Give the data again exactly, without its images.

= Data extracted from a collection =
————

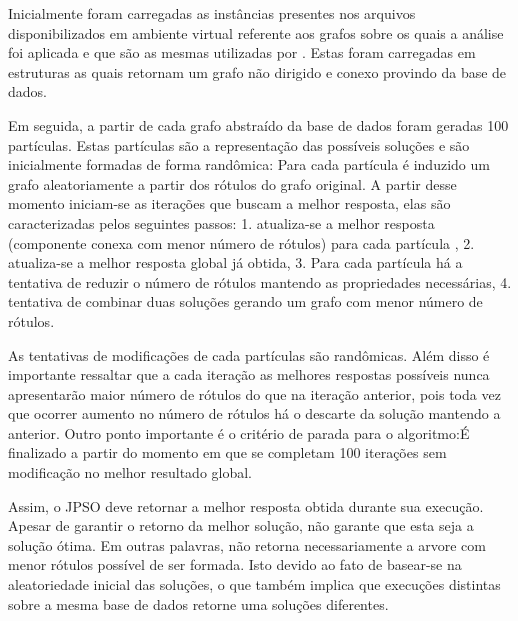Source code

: \documentclass{sig-alternate-05-2015}
\begin{document}
Inicialmente foram carregadas as instâncias presentes nos arquivos disponibilizados em ambiente virtual referente aos grafos sobre os quais a análise foi aplicada e que são as  mesmas utilizadas por \cite{consoli2009greedy}. Estas foram carregadas em estruturas as quais retornam um grafo não dirigido e conexo provindo da base de dados. 
        
Em seguida, a partir de cada grafo abstraído da base de dados foram geradas 100 partículas. Estas partículas são a representação das possíveis soluções 
e são inicialmente formadas de forma randômica: Para cada partícula é induzido um grafo aleatoriamente a partir dos rótulos do grafo original. A partir desse momento iniciam-se as iterações que buscam a melhor resposta, elas são caracterizadas pelos seguintes passos: 1. atualiza-se a melhor resposta (componente conexa com menor número de rótulos) para cada partícula , 2. atualiza-se a melhor resposta global já obtida, 3. Para cada partícula há a tentativa de reduzir o número de rótulos mantendo as propriedades necessárias, 4. tentativa de combinar duas soluções gerando um grafo com menor número de rótulos.

As tentativas de modificações de cada partículas são randômicas. Além disso é importante ressaltar que a cada iteração as melhores respostas possíveis nunca apresentarão maior número de rótulos do que na iteração anterior, pois toda vez que ocorrer aumento no número de rótulos há o descarte da solução mantendo a anterior. Outro ponto importante é o critério de parada para o algoritmo:É finalizado a partir do momento em que se completam 100 iterações sem modificação no melhor resultado global.

Assim, o JPSO deve retornar a melhor resposta obtida durante sua execução. Apesar de garantir o retorno da melhor solução, não garante que esta seja a solução ótima. Em outras palavras, não retorna necessariamente a arvore com menor rótulos possível de ser formada. Isto devido ao fato de basear-se na aleatoriedade inicial das soluções, o que também implica que execuções distintas sobre a mesma base de dados retorne uma soluções diferentes.
\end{document}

————

= Answer below =
Source code

: \documentclass{sig-alternate-05-2015}
\begin{document}
Inicialmente foram carregadas as instâncias presentes nos arquivos disponibilizados em ambiente virtual referente aos grafos sobre os quais a análise foi aplicada e que são as  mesmas utilizadas por \cite{consoli2009greedy}. Estas foram carregadas em estruturas as quais retornam um grafo não dirigido e conexo provindo da base de dados. 
        
Em seguida, a partir de cada grafo abstraído da base de dados foram geradas 100 partículas. Estas partículas são a representação das possíveis soluções 
e são inicialmente formadas de forma randômica: Para cada partícula é induzido um grafo aleatoriamente a partir dos rótulos do grafo original. A partir desse momento iniciam-se as iterações que buscam a melhor resposta, elas são caracterizadas pelos seguintes passos: 1. atualiza-se a melhor resposta (componente conexa com menor número de rótulos) para cada partícula , 2. atualiza-se a melhor resposta global já obtida, 3. Para cada partícula há a tentativa de reduzir o número de rótulos mantendo as propriedades necessárias, 4. tentativa de combinar duas soluções gerando um grafo com menor número de rótulos.

As tentativas de modificações de cada partículas são randômicas. Além disso é importante ressaltar que a cada iteração as melhores respostas possíveis nunca apresentarão maior número de rótulos do que na iteração anterior, pois toda vez que ocorrer aumento no número de rótulos há o descarte da solução mantendo a anterior. Outro ponto importante é o critério de parada para o algoritmo:É finalizado a partir do momento em que se completam 100 iterações sem modificação no melhor resultado global.

Assim, o JPSO deve retornar a melhor resposta obtida durante sua execução. Apesar de garantir o retorno da melhor solução, não garante que esta seja a solução ótima. Em outras palavras, não retorna necessariamente a arvore com menor rótulos possível de ser formada. Isto devido ao fato de basear-se na aleatoriedade inicial das soluções, o que também implica que execuções distintas sobre a mesma base de dados retorne uma soluções diferentes.
\end{document}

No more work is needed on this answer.